L'homme doit-il oublier qu'il a été enfant ?
Extrait du document
«
[Les impératifs de l'existence adulte exigent que l'homme oublie les rêves de l'enfant.
L'homme, pour
vivre, pour survivre, doit travailler et viser l'efficacité.
Pour cela, il doit oublier l'enfant qu'il a été car les
nécessités de l'action sont incompatibles avec le jeu et le rêve.
]
Le monde réel n'est pas fait pour les enfants
Comme le fait très bien remarquer Sigmund Freud, l'enfant a le désir d'être protégé et aimé.
Ce désir, l'homme
doit l'oublier, car il lui faut travailler à prendre conscience de la réalité, aussi dure soit elle, afin de l'affronter
lucidement, en adulte, sans le secours des illusions infantiles.
Freud assimile cet infantilisme à celui du croyant.
« Ainsi je suis en contradiction avec vous lorsque, poursuivant
vos déductions, vous dites que l'homme ne saurait absolument
pas se passer de la consolation que lui apporte l'illusion
religieuse, que, sans elle, il ne supporterait pas le poids de la vie,
la réalité cruelle.
Oui, cela est vrai de l'homme à qui vous avez
instillé dès l'enfance le doux -ou le doux et amer- poison.
Mais de
l'autre, qui a été élevé dans la sobriété? Peut-être celui qui ne
souffre d'aucune névrose n'a-t-il pas besoin d'ivresse pour
étourdir celle-ci.
Sans aucun doute l'homme alors se trouvera
dans une situation difficile; il sera contraint de s'avouer toute sa
détresse, sa petitesse dans l'ensemble de l'univers; il ne sera
plus le centre de la création, l'objet des tendres soins d'une
providence bénévole.
Il se trouvera dans la même situation qu'un
enfant qui a quitté la maison paternelle, où il se sentait si bien et
où il avait chaud.
Mais le stade de l'infantilisme n'est-il pas
destiné à être dépassé? L'homme ne peut pas éternellement
demeurer un enfant, il lui faut enfin s'aventurer dans l'univers
hostile.
On peut appeler cela « l'éducation en vue de la réalité »;
ai-je besoin de vous dire que mon unique dessein, en écrivant
cette étude, est d'attirer l'attention sur la nécessité qui s'impose
de réaliser ce progrès? » pp.
69-70.
FREUD.
D'origine juive, mais formé à l'école de la philosophie des Lumières, du darwinisme et de l'hellénisme, Freud
s'est très vite démarqué de la religiosité de sa famille.

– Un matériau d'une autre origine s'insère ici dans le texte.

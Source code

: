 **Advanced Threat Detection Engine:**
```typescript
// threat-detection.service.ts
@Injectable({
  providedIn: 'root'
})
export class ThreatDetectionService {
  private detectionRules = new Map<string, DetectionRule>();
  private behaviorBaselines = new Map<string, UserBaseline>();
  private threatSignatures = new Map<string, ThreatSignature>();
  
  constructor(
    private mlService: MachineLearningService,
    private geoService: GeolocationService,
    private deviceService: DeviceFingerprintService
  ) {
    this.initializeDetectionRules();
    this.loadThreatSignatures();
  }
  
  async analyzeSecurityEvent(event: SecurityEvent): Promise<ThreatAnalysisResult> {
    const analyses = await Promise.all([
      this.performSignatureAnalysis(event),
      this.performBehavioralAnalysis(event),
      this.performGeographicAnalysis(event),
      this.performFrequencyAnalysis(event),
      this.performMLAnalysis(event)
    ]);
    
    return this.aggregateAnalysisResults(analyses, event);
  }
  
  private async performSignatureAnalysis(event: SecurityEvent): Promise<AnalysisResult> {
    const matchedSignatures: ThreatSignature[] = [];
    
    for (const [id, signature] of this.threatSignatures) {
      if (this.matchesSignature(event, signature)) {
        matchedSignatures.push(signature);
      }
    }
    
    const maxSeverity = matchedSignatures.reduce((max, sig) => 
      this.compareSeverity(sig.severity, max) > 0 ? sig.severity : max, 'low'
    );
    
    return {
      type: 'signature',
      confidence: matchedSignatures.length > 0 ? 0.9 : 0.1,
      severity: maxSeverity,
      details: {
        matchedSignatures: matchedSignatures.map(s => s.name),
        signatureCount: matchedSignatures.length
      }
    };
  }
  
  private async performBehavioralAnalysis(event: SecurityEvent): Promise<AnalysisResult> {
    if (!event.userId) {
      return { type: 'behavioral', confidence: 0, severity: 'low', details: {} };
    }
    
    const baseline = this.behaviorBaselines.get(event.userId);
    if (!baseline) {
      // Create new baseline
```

C'est, de son propre aveu, ses réflexions sur l'origine de
la culture qui l'ont amené à rencontrer le phénomène religieux .
« Totem & Tabou » (1913), « Malaise dans la
civilisation » (1930), « Moise & le Monothéisme » (1934), « L'avenir d'une illusion » (1927)., autant d'oeuvres
qui témoignent de l'intérêt de Freud pour la religion.
Dans cet ouvrage, Freud affirme que ce serait l'angoisse de l'homme devant la nature toute-puissante,
angoisse analogue à celle de l'enfant, qui aurait engendré, en quelque sorte, le comportement religieux.
En
personnifiant les forces naturelles sous formes d'êtres supérieurs, parfois terrifiants, mais pourvus d'une
volonté semblable à celle des hommes, en attribuant aux dieux les caractères que l'enfant attribue au père,
les hommes auraient cherché à exorciser l'angoisse due à la cruauté de la nature.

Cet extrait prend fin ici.